With a growing body of recent studies touting the potential health benefits of curcumin — the compound that gives turmeric its bright hue — the spice is surging in popularity.
While more studies are necessary, preliminary research suggests that turmeric may offer numerous health benefits.
Research indicates that turmeric, in various topical, capsule, or essential oil forms, may benefit heart health and may help reduce inflammation and ease the pain and swelling associated with osteoarthritis and rheumatoid arthritis. Some research suggests it may help with digestive issues, prevent relapses of ulcerative colitis, and act as a mood booster for people with major depression. It may also protect against some skin conditions, according to a systematic review of studies published in August 2016 in the journal Phytotherapy Research.
There’s good news for people with prediabetes and diabetes, too. Turmeric may improve insulin sensitivity and lower blood sugar levels, according to a review published in October 2016 in the International Journal of Endocrinology and Metabolism. It may also help reduce your risk of type 2 diabetes, according to experts at the American Diabetes Association.
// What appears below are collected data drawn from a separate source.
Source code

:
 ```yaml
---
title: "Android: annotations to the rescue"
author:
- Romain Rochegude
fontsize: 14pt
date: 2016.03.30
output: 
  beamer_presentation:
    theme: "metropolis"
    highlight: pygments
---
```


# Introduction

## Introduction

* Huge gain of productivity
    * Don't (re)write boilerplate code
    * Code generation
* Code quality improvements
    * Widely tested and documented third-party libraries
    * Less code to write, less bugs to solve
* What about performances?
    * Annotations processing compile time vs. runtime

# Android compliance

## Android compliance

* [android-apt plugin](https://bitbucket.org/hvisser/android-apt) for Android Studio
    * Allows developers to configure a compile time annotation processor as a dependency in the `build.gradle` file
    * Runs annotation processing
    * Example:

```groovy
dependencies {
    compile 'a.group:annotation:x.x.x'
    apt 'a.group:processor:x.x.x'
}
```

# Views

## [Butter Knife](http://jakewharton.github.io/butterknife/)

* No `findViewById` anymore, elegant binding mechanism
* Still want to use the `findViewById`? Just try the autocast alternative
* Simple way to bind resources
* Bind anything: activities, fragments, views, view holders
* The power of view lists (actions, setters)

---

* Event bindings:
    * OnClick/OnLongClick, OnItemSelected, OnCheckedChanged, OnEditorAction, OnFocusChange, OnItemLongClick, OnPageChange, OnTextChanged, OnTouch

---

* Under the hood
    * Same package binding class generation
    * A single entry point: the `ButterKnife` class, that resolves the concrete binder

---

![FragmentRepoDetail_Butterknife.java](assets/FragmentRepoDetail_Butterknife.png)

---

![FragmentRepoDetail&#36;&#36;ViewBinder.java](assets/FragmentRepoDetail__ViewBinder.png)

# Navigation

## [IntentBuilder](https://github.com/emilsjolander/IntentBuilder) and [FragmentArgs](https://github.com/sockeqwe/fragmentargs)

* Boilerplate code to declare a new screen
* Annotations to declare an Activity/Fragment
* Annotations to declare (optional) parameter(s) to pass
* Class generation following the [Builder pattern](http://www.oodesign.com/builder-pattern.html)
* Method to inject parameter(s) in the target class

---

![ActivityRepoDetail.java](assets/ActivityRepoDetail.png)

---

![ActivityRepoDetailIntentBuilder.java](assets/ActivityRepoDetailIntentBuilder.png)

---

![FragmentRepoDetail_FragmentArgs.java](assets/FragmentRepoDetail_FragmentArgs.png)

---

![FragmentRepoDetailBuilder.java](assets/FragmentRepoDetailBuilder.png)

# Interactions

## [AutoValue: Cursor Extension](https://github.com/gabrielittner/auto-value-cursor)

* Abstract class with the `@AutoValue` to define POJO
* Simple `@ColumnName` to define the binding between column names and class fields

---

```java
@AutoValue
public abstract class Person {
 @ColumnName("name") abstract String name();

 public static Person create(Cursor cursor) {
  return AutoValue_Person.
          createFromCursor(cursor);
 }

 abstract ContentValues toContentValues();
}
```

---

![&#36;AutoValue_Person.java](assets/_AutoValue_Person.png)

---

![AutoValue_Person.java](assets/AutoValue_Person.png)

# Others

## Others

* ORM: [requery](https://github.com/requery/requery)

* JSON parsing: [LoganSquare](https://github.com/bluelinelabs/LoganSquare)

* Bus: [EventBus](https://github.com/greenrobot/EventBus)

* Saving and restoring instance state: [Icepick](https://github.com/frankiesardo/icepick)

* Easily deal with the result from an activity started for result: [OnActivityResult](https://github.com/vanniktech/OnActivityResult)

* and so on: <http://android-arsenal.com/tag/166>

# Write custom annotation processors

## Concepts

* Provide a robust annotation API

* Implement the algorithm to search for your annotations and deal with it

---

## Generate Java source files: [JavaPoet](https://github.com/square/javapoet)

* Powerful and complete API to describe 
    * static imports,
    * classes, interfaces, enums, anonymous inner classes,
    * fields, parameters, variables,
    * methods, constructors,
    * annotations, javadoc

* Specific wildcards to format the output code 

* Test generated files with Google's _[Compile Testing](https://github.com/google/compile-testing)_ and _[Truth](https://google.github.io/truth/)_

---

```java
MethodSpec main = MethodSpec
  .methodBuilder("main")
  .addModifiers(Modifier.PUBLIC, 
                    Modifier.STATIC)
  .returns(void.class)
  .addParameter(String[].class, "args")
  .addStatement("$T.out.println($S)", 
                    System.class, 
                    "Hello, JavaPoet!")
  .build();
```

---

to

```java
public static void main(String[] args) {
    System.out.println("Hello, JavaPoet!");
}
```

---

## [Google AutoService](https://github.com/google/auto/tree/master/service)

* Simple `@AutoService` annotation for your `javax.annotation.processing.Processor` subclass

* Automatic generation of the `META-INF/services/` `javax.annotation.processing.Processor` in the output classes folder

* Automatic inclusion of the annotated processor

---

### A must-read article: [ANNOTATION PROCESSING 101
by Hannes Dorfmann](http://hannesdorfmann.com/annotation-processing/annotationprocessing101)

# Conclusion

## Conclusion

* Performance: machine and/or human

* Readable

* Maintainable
Americans tend to use turmeric most often in its powdered spice form, but the root can be grated and used in recipes just like fresh ginger. Keep in mind that the anti-inflammatory properties of curcumin may be enhanced if you consume turmeric with black pepper.
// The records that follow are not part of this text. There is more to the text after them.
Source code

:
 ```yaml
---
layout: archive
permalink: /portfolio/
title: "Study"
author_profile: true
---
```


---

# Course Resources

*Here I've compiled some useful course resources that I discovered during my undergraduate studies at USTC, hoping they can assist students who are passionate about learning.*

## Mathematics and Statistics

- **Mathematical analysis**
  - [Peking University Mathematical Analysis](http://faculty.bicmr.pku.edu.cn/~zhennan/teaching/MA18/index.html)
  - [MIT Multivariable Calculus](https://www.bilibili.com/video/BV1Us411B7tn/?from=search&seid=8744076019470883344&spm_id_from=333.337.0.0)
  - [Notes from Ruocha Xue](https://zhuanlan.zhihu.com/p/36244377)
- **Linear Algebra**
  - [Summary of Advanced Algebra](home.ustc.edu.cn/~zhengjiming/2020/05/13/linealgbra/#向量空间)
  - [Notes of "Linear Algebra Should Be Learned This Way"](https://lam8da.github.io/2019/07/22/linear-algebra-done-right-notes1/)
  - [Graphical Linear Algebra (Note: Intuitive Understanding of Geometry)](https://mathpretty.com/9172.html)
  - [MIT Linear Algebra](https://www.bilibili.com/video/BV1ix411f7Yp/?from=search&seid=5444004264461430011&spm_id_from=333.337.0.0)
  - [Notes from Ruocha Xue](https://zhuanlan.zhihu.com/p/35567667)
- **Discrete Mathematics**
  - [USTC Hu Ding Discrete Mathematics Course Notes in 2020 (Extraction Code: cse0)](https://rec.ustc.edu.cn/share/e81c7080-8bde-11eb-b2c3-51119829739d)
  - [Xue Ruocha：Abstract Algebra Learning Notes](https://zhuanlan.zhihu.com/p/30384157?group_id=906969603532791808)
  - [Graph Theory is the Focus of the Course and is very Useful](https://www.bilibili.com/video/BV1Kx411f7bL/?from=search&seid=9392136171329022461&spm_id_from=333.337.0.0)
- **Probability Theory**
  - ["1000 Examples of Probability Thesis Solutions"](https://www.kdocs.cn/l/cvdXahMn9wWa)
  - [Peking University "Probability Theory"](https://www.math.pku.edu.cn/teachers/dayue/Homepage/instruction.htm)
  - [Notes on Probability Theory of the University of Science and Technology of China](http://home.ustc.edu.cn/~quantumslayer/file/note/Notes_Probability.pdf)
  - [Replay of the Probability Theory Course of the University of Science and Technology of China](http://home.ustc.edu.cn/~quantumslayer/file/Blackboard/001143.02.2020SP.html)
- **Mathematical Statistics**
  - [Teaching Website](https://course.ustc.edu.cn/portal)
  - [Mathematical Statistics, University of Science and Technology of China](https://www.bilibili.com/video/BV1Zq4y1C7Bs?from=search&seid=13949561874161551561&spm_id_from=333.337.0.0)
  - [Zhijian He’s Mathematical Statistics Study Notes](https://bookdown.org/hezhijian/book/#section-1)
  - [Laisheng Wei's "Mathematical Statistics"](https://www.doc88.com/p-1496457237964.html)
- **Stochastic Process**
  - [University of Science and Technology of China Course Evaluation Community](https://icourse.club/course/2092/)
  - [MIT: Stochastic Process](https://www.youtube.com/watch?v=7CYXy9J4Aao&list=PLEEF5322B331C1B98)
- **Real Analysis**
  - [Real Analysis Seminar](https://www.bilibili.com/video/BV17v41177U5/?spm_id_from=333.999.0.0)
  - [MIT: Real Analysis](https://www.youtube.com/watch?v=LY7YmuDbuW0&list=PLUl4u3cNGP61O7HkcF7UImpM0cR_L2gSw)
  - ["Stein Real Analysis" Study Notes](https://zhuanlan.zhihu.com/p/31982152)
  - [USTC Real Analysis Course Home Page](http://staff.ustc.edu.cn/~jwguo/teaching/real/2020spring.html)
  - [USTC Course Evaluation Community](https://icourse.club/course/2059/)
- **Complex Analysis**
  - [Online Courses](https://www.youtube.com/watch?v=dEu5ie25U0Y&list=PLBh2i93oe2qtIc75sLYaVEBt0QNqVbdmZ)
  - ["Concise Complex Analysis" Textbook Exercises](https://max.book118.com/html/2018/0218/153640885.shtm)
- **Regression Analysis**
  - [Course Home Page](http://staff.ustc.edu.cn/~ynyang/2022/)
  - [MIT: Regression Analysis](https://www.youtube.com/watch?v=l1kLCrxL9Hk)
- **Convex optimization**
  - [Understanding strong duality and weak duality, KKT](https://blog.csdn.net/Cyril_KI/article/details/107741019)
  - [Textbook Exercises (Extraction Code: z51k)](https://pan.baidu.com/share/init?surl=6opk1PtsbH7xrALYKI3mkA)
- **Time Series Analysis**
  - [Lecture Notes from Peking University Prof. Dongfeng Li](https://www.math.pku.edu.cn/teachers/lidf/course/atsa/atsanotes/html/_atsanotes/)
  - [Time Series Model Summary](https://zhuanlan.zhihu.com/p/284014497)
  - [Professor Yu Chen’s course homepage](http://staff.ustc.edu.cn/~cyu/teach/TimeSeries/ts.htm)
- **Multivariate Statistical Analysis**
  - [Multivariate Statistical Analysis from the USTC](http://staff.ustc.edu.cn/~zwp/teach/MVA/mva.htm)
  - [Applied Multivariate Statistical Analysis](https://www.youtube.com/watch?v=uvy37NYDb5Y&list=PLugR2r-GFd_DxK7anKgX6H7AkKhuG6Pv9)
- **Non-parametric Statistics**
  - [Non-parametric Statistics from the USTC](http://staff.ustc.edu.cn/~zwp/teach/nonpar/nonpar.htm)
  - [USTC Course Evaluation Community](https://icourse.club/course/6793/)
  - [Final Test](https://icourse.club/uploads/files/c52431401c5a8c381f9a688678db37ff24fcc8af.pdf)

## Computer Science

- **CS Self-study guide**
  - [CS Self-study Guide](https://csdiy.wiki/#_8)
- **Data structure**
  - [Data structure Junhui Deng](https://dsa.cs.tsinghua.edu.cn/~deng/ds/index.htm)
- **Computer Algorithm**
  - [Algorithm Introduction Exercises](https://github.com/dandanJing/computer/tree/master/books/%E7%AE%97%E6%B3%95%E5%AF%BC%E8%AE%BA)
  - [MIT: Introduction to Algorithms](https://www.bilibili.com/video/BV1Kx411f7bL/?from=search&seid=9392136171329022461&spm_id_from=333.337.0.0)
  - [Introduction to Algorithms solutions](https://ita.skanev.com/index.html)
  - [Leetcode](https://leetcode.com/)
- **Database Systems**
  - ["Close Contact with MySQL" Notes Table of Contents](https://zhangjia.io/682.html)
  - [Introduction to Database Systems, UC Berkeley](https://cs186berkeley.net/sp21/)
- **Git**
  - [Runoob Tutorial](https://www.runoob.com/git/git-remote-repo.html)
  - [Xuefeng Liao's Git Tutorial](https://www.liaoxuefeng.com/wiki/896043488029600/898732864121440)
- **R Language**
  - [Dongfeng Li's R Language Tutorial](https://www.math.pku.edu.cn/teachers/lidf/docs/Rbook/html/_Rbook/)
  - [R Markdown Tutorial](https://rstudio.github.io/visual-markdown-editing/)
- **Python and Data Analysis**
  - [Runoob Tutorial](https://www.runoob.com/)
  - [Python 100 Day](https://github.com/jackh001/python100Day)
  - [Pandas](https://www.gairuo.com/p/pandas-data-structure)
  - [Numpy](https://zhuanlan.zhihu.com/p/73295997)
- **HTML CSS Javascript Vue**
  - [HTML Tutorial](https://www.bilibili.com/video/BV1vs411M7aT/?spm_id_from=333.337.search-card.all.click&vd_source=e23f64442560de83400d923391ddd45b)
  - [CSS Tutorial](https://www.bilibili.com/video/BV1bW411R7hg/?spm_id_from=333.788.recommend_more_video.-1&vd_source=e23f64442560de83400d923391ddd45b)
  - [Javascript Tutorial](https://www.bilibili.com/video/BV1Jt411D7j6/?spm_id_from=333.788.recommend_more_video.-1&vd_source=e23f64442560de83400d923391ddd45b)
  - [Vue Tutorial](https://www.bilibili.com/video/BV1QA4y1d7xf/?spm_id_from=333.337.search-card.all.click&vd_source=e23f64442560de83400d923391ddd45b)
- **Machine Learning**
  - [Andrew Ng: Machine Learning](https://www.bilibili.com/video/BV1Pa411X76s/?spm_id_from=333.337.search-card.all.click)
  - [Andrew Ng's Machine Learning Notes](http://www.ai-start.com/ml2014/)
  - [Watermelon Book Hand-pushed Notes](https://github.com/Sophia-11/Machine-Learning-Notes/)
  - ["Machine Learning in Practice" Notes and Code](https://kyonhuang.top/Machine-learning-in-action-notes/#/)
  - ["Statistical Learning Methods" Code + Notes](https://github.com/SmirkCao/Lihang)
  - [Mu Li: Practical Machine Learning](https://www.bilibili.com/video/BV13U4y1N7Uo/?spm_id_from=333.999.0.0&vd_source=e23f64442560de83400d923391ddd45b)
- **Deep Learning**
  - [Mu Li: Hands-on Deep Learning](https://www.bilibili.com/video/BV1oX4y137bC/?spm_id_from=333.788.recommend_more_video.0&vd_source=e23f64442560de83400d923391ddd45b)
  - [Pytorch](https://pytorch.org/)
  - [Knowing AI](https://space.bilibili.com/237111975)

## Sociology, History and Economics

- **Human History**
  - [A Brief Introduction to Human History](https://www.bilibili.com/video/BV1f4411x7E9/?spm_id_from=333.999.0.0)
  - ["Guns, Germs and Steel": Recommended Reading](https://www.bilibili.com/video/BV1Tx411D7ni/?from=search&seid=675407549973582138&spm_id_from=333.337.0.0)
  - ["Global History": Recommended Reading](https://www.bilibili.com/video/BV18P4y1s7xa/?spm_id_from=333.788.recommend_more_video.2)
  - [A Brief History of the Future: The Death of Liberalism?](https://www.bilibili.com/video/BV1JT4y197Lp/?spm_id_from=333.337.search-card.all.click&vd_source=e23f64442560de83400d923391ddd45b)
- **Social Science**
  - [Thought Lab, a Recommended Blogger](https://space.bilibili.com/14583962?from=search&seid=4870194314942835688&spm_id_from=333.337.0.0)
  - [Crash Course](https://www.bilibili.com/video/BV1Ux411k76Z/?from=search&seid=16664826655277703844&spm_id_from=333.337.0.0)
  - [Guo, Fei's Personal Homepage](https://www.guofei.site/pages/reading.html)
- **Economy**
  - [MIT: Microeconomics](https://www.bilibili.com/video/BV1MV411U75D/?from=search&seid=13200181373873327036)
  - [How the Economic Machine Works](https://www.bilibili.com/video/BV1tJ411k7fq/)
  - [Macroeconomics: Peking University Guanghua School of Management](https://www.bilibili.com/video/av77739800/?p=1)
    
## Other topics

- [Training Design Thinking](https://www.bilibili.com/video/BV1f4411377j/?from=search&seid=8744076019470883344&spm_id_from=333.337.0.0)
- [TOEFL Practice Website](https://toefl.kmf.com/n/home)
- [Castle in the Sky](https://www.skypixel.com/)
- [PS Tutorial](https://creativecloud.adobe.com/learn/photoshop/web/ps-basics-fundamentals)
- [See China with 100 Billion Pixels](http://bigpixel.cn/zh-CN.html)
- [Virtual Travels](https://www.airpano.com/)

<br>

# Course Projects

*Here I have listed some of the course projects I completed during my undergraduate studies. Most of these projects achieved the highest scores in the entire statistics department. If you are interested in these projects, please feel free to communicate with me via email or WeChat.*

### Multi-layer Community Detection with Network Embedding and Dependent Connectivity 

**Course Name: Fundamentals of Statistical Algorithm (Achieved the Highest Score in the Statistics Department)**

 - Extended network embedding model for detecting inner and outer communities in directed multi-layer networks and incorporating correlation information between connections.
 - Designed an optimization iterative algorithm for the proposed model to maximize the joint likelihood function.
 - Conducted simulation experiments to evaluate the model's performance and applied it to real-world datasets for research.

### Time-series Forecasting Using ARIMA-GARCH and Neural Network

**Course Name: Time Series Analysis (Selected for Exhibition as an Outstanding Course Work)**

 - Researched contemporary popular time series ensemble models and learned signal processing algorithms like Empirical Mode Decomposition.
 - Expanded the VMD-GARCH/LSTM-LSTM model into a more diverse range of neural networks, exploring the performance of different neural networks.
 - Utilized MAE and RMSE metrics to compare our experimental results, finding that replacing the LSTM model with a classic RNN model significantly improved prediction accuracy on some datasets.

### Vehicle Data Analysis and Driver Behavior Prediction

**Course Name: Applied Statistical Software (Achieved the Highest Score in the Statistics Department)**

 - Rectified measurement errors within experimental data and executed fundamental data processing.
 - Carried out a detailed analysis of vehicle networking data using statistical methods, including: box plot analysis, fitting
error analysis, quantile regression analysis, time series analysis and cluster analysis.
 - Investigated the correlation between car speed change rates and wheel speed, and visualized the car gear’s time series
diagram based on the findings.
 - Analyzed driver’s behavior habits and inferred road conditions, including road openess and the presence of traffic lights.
Tips for Reaping the Health Benefits of Turmeric
- Go classic with curry. Turmeric is a key ingredient in yellow curries. Make Bon Appétit’s Coconut Chicken Curry with Turmeric and Lemongrass or try the Roasted Cauliflower and Potato Curry Soup from EatingWell.
- Spice up your lentils. Dal tadka is a popular yellow lentil dish commonly served in Indian restaurants. This north Indian–style dal tadka dish from Veg Recipes of India is full of flavor. Serve it with steamed basmati rice.
- Make a rub. Mix powdered turmeric with ground cumin, ground ginger, garlic powder, sea salt, and black pepper, and then rub it on beef, lamb, chicken, fish, or tofu before grilling.
- Eat it with eggs. Turmeric can be a tasty addition to an omelet, a frittata, quiche, or scrambled eggs. Speaking of scrambles, try adding turmeric to a tofu scramble to give it a little boost of color and flavor.
- Add it to roasted root veggies. Tossing some grated or powdered turmeric in with potatoes, squash, parsnips, or carrots before roasting can add an earthy, peppery flavor.
- Sip some “golden” milk. Warm a cup of milk in a saucepan with ½ teaspoon (tsp) of turmeric powder (or 1 ½ tsp of freshly grated turmeric) and 1 tsp freshly grated ginger. Simmer for 15 minutes. Turn off the heat, strain, and stir in a tablespoon of honey or agave nectar.